A spectral-domain wave-to-wire model for wave energy converters with a geared rotary generator

Abstract

Numerical modelling plays a pivotal role in the design and optimization of wave energy converters. Spectral-domain (SD) modelling has recently received significant research interest as a newly emerging numerical tool. SD modelling is commonly characterized as an extension of frequency-domain (FD) modelling but can incorporate nonlinearities. Thereby, it combines high computational efficiency and adequate accuracy. Previous studies have demonstrated the applicability of SD modelling to a variety of nonlinear hydrostatic/hydrodynamic effects, including viscous drag force, nonlinear hydrostatic force, nonlinear mooring force, etc. However, there also exist influential nonlinear effects in the power generation phase in wave energy conversion. For instance, previous studies have demonstrated that the current limit of the electrical generator could impact the PTO force and the dynamics of the whole system. Therefore, it is necessary to further develop the SD modelling to cover the entire wave-to-wire process in WECs.

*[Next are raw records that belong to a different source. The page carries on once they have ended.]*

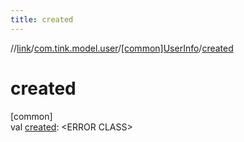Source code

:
 ```yaml
---
title: created
---
```

//[link](../../../index.html)/[com.tink.model.user](../index.html)/[[common]UserInfo](index.html)/[created](created.html)



# created



[common]\
val [created](created.html): &lt;ERROR CLASS&gt;




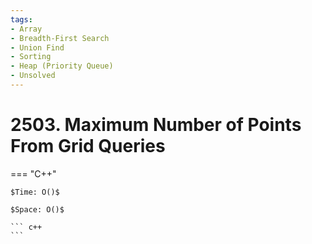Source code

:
 ```yaml
---
tags:
- Array
- Breadth-First Search
- Union Find
- Sorting
- Heap (Priority Queue)
- Unsolved
---
```



# 2503. Maximum Number of Points From Grid Queries

=== "C++"

    $Time: O()$

    $Space: O()$

    ``` c++
    ```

In this paper, a SD model is derived to simulate the wave-to-wire process of a point absorber WEC. A mechanical PTO system coupled with a rotary permanent-magnet generator is considered for the WEC. Representative nonlinear effects of the wave-to-wire process are incorporated, including viscous drag force, nonlinear PTO force, and the current limit of the generator. A nonlinear time-domain (TD) wave-to-wire model is established correspondingly to serve as the accuracy reference because it is inherently associated with higher modelling fidelity.  The dynamic response and the power performance of the proposed SD model are verified against those of the nonlinear TD wave-to-wire model. Additionally, the computational efficiency of the proposed SD model and the TD model is identified and compared.